### The task:
Quote exactly and only this range of lines in the data below: the line that holds "I due tipi di" to the line that holds "si appoggia al", both included.

### Supplied material:
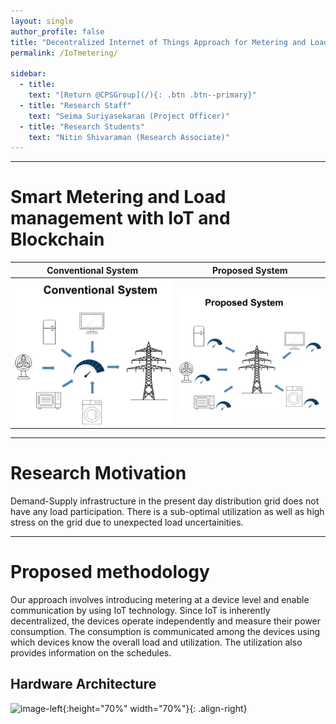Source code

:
 ```yaml
---
layout: single
author_profile: false
title: "Decentralized Internet of Things Approach for Metering and Load Management"
permalink: /IoTmetering/

sidebar:
  - title:
    text: "[Return @CPSGroup](/){: .btn .btn--primary}"
  - title: "Research Staff"
    text: "Seima Suriyasekaran (Project Officer)"
  - title: "Research Students"
    text: "Nitin Shivaraman (Research Associate)"
---
```


******

# Smart Metering and Load management with IoT and Blockchain



Conventional System                               |  Proposed System
:------------------------------------------------:|:-------------------------------------------------:
![](/assets/graphics/Conventional.png)  |  ![](/assets/graphics/proposed.png)

****** 

# Research Motivation

Demand-Supply infrastructure in the present day distribution grid does not have any load participation. There is a sub-optimal utilization as well as high stress on the grid due to unexpected load uncertainities.  

****** 

# Proposed methodology

Our approach involves introducing metering at a device level and enable communication by using IoT technology. Since IoT is inherently decentralized, the devices operate independently and measure their power consumption. The consumption is communicated among the devices using which devices know the overall load and utilization. The utilization also provides information on the schedules.

## Hardware Architecture

![image-left](/_pages/assets/IoTMetering/hardware.png){:height="70%" width="70%"}{: .align-right}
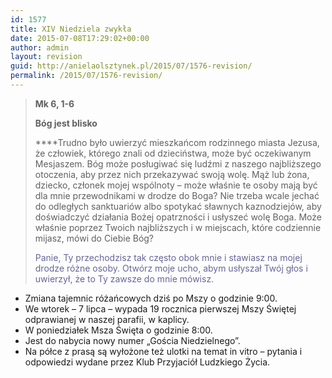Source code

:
 ```yaml
---
id: 1577
title: XIV Niedziela zwykła
date: 2015-07-08T17:29:02+00:00
author: admin
layout: revision
guid: http://anielaolsztynek.pl/2015/07/1576-revision/
permalink: /2015/07/1576-revision/
---
```

> **Mk 6, 1-6**
> 
> **Bóg jest blisko**
> 
>  ****Trudno było uwierzyć mieszkańcom rodzinnego miasta Jezusa, że człowiek, którego znali od dzieciństwa, może być oczekiwanym Mesjaszem. Bóg może posługiwać się ludźmi z naszego najbliższego otoczenia, aby przez nich przekazywać swoją wolę. Mąż lub żona, dziecko, członek mojej wspólnoty &#8211; może właśnie te osoby mają być dla mnie przewodnikami w drodze do Boga? Nie trzeba wcale jechać do odległych sanktuariów albo spotykać sławnych kaznodziejów, aby doświadczyć działania Bożej opatrzności i usłyszeć wolę Boga. Może właśnie poprzez Twoich najbliższych i w miejscach, które codziennie mijasz, mówi do Ciebie Bóg?
> 
> <span style="color: #666699;">Panie, Ty przechodzisz tak często obok mnie i stawiasz na mojej drodze różne osoby. Otwórz moje ucho, abym usłyszał Twój głos i uwierzył, że to Ty zawsze do mnie mówisz.</span>

  * Zmiana tajemnic różańcowych dziś po Mszy o godzinie 9:00.
  * We wtorek &#8211; 7 lipca &#8211; wypada 19 rocznica pierwszej Mszy Świętej odprawianej w naszej parafii, w kaplicy.
  * W poniedziałek Msza Święta o godzinie 8:00.
  * Jest do nabycia nowy numer &#8222;Gościa Niedzielnego&#8221;.
  * Na półce z prasą są wyłożone też ulotki na temat in vitro &#8211; pytania i odpowiedzi wydane przez Klub Przyjaciół Ludzkiego Życia.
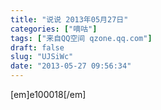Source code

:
 ```yaml
---
title: "说说 2013年05月27日"
categories: ["嘀咕"]
tags: ["来自QQ空间 qzone.qq.com"]
draft: false
slug: "UJSiWc"
date: "2013-05-27 09:56:34"
---
```


[em]e100018[/em]
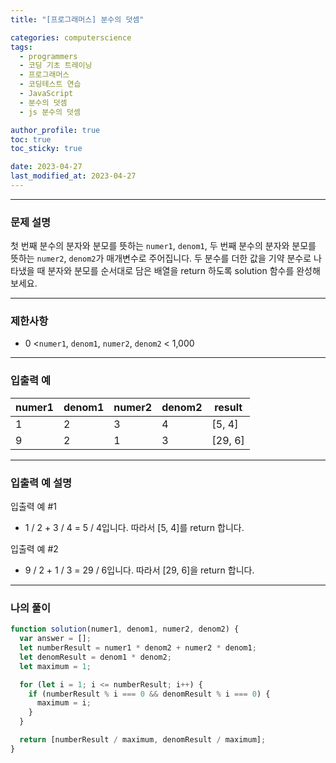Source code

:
 ```yaml
---
title: "[프로그래머스] 분수의 덧셈"

categories: computerscience
tags:
  - programmers
  - 코딩 기초 트레이닝
  - 프로그래머스
  - 코딩테스트 연습
  - JavaScript
  - 분수의 덧셈
  - js 분수의 덧셈

author_profile: true
toc: true
toc_sticky: true

date: 2023-04-27
last_modified_at: 2023-04-27
---
```


---

### 문제 설명

첫 번째 분수의 분자와 분모를 뜻하는 `numer1`, `denom1`, 두 번째 분수의 분자와 분모를 뜻하는 `numer2`, `denom2`가 매개변수로 주어집니다. 두 분수를 더한 값을 기약 분수로 나타냈을 때 분자와 분모를 순서대로 담은 배열을 return 하도록 solution 함수를 완성해보세요.

---

### 제한사항

- 0 <`numer1`, `denom1`, `numer2`, `denom2` < 1,000

---

### 입출력 예

| numer1 | denom1 | numer2 | denom2 | result  |
| ------ | ------ | ------ | ------ | ------- |
| 1      | 2      | 3      | 4      | [5, 4]  |
| 9      | 2      | 1      | 3      | [29, 6] |

---

### **입출력 예 설명**

입출력 예 #1

- 1 / 2 + 3 / 4 = 5 / 4입니다. 따라서 [5, 4]를 return 합니다.

입출력 예 #2

- 9 / 2 + 1 / 3 = 29 / 6입니다. 따라서 [29, 6]을 return 합니다.

---

### 나의 풀이

```jsx
function solution(numer1, denom1, numer2, denom2) {
  var answer = [];
  let numberResult = numer1 * denom2 + numer2 * denom1;
  let denomResult = denom1 * denom2;
  let maximum = 1;

  for (let i = 1; i <= numberResult; i++) {
    if (numberResult % i === 0 && denomResult % i === 0) {
      maximum = i;
    }
  }

  return [numberResult / maximum, denomResult / maximum];
}
```
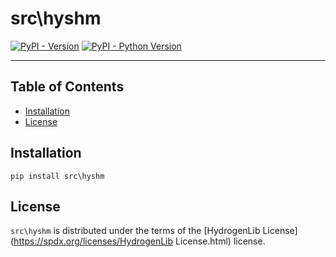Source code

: # src\hyshm

[![PyPI - Version](https://img.shields.io/pypi/v/src\hyshm.svg)](https://pypi.org/project/src\hyshm)
[![PyPI - Python Version](https://img.shields.io/pypi/pyversions/src\hyshm.svg)](https://pypi.org/project/src\hyshm)

-----

## Table of Contents

- [Installation](#installation)
- [License](#license)

## Installation

```console
pip install src\hyshm
```

## License

`src\hyshm` is distributed under the terms of the [HydrogenLib License](https://spdx.org/licenses/HydrogenLib License.html) license.
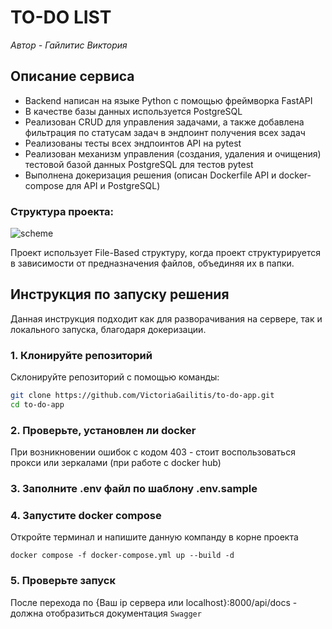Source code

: # TO-DO LIST

*Автор - Гайлитис Виктория*

## Описание сервиса

- Backend написан на языке Python с помощью фреймворка FastAPI
- В качестве базы данных используется PostgreSQL
- Реализован CRUD для управления задачами, а также добавлена фильтрация по статусам задач в эндпоинт получения всех задач
- Реализованы тесты всех эндпоинтов API на pytest
- Реализован механизм управления (создания, удаления и очищения) тестовой базой данных PostgreSQL для тестов pytest
- Выполнена докеризация решения (описан Dockerfile API и docker-compose для API и PostgreSQL)

### Структура проекта:

![scheme](https://github.com/user-attachments/assets/91f606eb-b611-4626-9b99-5cb47af83e5b)

Проект использует File-Based структуру, когда проект структурируется в зависимости от предназначения файлов, объединяя их в папки.

## Инструкция по запуску решения

Данная инструкция подходит как для разворачивания на сервере, так и локального запуска, благодаря докеризации.

### 1. Клонируйте репозиторий
Склонируйте репозиторий с помощью команды:
```bash
git clone https://github.com/VictoriaGailitis/to-do-app.git
cd to-do-app
```

### 2. Проверьте, установлен ли docker
При возникновении ошибок с кодом 403 - стоит воспользоваться прокси или зеркалами (при работе с docker hub)

### 3. Заполните .env файл по шаблону .env.sample

### 4. Запустите docker compose
Откройте терминал и напишите данную компанду в корне проекта 
```
docker compose -f docker-compose.yml up --build -d
```

### 5. Проверьте запуск
После перехода по {Ваш ip сервера или localhost}:8000/api/docs - должна отобразиться документация `Swagger`
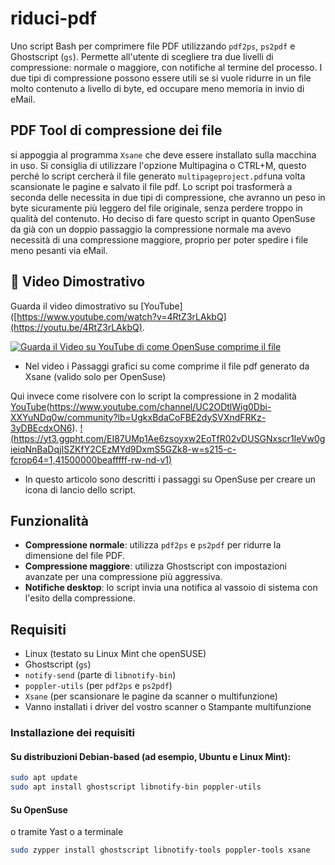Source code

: # riduci-pdf
Uno script Bash per comprimere file PDF utilizzando `pdf2ps`, `ps2pdf` e Ghostscript (`gs`).  Permette all'utente di scegliere tra due livelli di compressione: normale o maggiore, con notifiche al termine del processo.
I due tipi di compressione possono essere utili se si vuole ridurre in un file molto contenuto a livello di byte, ed occupare meno memoria in invio di eMail.
## PDF Tool di compressione dei file
si appoggia al programma `Xsane` che deve essere installato sulla macchina in uso.
Si consiglia di utilizzare l'opzione Multipagina o CTRL+M, questo perché lo script cercherà il file generato `multipageproject.pdf`una volta scansionate le pagine e salvato il file pdf.
Lo script poi trasformerà a seconda delle necessita in due tipi di compressione, che avranno un peso in byte sicuramente più leggero del file originale, senza perdere troppo in qualità del contenuto. Ho deciso di fare questo script in quanto OpenSuse da già con un doppio passaggio la compressione normale ma avevo necessità di una compressione maggiore, proprio per poter spedire i file meno pesanti via eMail.
## 🎥 Video Dimostrativo

Guarda il video dimostrativo su [YouTube]([https://www.youtube.com/watch?v=4RtZ3rLAkbQ](https://youtu.be/4RtZ3rLAkbQ).

[![Guarda il Video su YouTube di come OpenSuse comprime il file](https://img.youtube.com/vi/4RtZ3rLAkbQ/0.jpg)]([https://www.youtube.com/watch?v=4RtZ3rLAkbQ])
- Nel video i Passaggi grafici su come comprime il file pdf generato da Xsane (valido solo per OpenSuse)

Qui invece come risolvere con lo script la compressione in 2 modalità
[YouTube]([https://www.youtube.com/channel/UC2ODtlWig0Dbi-XXYuNDq0w/community?lb=UgkxBdaCoFBE2dySVXndFRKz-3yDBEcdxON6])(https://www.youtube.com/channel/UC2ODtlWig0Dbi-XXYuNDq0w/community?lb=UgkxBdaCoFBE2dySVXndFRKz-3yDBEcdxON6).
[!(https://yt3.ggpht.com/EI87UMp1Ae6zsoyxw2EoTfR02vDUSGNxscr1IeVw0gieiqNnBaDqjISZKfY2CEzMYd9DxmS5GZk8-w=s215-c-fcrop64=1,41500000beafffff-rw-nd-v1)]([https://www.youtube.com/channel/UC2ODtlWig0Dbi-XXYuNDq0w/community?lb=UgkxBdaCoFBE2dySVXndFRKz-3yDBEcdxON6])
- In questo articolo sono descritti i passaggi su OpenSuse per creare un icona di lancio dello script.

## Funzionalità
- **Compressione normale**: utilizza `pdf2ps` e `ps2pdf` per ridurre la dimensione del file PDF.
- **Compressione maggiore**: utilizza Ghostscript con impostazioni avanzate per una compressione più aggressiva.
- **Notifiche desktop**: lo script invia una notifica al vassoio di sistema con l'esito della compressione.

## Requisiti
- Linux (testato su Linux Mint che openSUSE)
- Ghostscript (`gs`)
- `notify-send` (parte di `libnotify-bin`)
- `poppler-utils` (per `pdf2ps` e `ps2pdf`)
- `Xsane` (per scansionare le pagine da scanner o multifunzione)
- Vanno installati i driver del vostro scanner o Stampante multifunzione

### Installazione dei requisiti
#### Su distribuzioni Debian-based (ad esempio, Ubuntu e Linux Mint):
```bash
sudo apt update
sudo apt install ghostscript libnotify-bin poppler-utils
```
#### Su OpenSuse
o tramite Yast o a terminale
```bash
sudo zypper install ghostscript libnotify-tools poppler-tools xsane
```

### Solution:
I due tipi di compressione possono essere utili se si vuole ridurre in un file molto contenuto a livello di byte, ed occupare meno memoria in invio di eMail.
## PDF Tool di compressione dei file
si appoggia al programma `Xsane` che deve essere installato sulla macchina in uso.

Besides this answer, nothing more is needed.